9月7日会見時、当事者の意思と無関係に性的志向を語ろうとするアウティングを行ったり、性的被害の内容を詳細に語ろうとするような、セカンドレイプ、二次被害を発生させかねない危うい質問を行う記者がいた。
ジャニーズ事務所は再度、同じような事が起こらないような対策を会見運営企業に求め、出て来たものが「指名NGリスト」と言う事だ。

状況として、この部分に何らの対策も施さず、実際に9月7日と同じ事が10月2日会見で行われた場合、それはそれで「何故、適切な対処を取らなかったのか?」との観点から非難を浴びてもおかしくない。
リスクマネジメントの観点から、ジャニーズ事務所がこのような要望を行ったのは、客観的に見ても妥当性があるのだ。
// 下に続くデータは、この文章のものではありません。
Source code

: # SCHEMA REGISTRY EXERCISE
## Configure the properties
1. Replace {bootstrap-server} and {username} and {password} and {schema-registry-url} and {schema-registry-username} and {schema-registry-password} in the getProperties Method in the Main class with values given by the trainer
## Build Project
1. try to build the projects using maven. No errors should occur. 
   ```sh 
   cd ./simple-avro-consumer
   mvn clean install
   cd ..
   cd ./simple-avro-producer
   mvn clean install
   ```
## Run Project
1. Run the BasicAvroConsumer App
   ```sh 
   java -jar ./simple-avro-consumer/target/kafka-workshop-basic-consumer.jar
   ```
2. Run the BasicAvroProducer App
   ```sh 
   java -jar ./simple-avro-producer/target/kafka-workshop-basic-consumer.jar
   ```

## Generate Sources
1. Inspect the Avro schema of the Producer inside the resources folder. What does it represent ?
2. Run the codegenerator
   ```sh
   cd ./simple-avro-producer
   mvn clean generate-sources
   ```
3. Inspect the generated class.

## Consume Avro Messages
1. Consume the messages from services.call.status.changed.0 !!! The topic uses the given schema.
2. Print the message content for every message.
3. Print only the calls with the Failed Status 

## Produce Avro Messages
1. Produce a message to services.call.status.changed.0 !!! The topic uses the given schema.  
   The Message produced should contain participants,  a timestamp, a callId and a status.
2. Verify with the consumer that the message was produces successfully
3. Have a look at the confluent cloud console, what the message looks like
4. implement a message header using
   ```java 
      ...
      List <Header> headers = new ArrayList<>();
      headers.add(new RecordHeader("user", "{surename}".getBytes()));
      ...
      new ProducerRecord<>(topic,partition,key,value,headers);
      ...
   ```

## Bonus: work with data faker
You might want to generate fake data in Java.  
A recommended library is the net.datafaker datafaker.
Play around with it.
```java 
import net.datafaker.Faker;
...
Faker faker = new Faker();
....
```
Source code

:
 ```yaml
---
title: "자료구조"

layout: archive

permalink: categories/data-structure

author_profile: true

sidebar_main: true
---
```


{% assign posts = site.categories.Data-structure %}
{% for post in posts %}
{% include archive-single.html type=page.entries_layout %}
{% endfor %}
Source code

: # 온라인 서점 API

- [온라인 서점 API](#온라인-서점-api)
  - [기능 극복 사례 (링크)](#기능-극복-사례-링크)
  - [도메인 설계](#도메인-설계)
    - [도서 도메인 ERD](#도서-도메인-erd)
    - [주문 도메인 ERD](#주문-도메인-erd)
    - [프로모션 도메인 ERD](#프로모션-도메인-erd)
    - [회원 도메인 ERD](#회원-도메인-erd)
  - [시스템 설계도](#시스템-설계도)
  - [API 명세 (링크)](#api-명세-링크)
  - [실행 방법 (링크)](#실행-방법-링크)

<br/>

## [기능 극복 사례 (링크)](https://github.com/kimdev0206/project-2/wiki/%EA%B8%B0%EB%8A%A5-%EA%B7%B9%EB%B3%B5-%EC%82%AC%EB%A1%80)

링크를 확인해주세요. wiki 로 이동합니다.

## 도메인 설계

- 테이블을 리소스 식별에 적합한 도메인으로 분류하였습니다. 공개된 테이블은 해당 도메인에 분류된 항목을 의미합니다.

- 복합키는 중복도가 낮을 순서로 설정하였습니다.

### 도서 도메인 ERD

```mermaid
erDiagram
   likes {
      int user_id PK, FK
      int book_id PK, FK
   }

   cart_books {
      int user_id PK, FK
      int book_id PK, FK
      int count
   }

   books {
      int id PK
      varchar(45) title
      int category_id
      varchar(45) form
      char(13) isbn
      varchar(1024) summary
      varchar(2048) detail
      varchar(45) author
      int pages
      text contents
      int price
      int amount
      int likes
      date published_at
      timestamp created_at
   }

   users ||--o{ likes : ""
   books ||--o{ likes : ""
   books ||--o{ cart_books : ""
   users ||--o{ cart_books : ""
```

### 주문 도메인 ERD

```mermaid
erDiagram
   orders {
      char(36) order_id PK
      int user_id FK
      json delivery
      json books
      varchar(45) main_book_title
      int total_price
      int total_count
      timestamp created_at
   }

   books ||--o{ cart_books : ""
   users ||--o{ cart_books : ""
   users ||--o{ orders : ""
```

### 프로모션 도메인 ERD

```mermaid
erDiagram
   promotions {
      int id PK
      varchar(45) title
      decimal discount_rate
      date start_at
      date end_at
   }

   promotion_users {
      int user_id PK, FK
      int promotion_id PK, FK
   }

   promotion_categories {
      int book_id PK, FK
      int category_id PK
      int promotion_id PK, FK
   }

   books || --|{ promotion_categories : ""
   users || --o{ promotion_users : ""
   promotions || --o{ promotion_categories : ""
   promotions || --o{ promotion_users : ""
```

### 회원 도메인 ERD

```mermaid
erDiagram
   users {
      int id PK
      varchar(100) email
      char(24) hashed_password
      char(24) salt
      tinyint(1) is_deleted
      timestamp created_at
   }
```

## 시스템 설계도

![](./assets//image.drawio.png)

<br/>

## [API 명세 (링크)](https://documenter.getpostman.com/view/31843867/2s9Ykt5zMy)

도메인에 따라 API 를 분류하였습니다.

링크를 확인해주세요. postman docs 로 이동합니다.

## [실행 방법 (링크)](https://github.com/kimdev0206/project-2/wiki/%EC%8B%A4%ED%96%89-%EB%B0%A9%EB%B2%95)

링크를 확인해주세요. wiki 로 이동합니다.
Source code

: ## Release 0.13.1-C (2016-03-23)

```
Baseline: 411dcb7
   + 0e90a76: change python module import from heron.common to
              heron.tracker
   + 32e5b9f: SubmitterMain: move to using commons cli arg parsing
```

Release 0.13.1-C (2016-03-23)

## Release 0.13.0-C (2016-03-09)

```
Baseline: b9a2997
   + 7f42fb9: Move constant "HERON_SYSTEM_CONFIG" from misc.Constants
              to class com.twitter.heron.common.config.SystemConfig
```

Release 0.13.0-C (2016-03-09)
ジャニーズ事務所の対応も二転三転しており、高まる不信感に拍車をかけている。しかし、当初から事務所が一貫しているのは「事務所関係者はリスト制作に関与していない」という姿勢だ。だが、その証言にも疑惑が持ち上がっている。運営に関わっていたスタッフは「リストはジャニーズ事務所の要望に基づいて作成された」と断言する。

当該記事より引用

※太字は当該記事由来。

上述した内容を踏まえれば、この記事の内容と齟齬が無い事が分かる。
ジャニーズ事務所は、質問の場で危うい発言を行いかねない記者への対策について、運営企業に要望を出した。
しかし、「記者に質問をさせたくない」とは言ってないのだ。
そして、運営企業側が「指名NGリスト」を提出した際、井ノ原氏が
 「絶対当てないとダメですよ」
と語った事から、
 「こういう事をして欲しいと言った訳じゃない」
とのジャニーズ事務所側の意思表示は明確になされている。

記事では、
 「事務所関係者はリスト制作に関与していない」
とのジャニーズ側の主張と、
 「リストはジャニーズ事務所の要望に基づいて作成された」
との運営スタッフによる告発が、あたかも完全に食い違っているかのように見せている。
だが、運営側がジャニーズ側要望の真意を取り間違えた事により、運営側がNGリストを作ってしまった、との経緯によって、何らの齟齬も発生していないのだ。
部分的に情報をつぎはぎした事によって、まるで
 「どちらかが嘘を言っている」
との印象へと誘導し、運営側の内部告発者の存在によって
 「当然、嘘を言っているのはジャニーズ事務所だ」
と錯覚するよう、記事を構成しているのだ。

 「如何にも週刊誌らしいなぁ」
との感想しか出て来ない。
だが、事実関係を精緻に追ってない人がこの記事をそのまま読めば、
 「ジャニーズ事務所は、まだこんな姑息な手を打っているのか」
と憤るだろう。
「スキャンダラスであればあるほど望ましい」との結論に向かって書かれる週刊誌記事などこんなものだ。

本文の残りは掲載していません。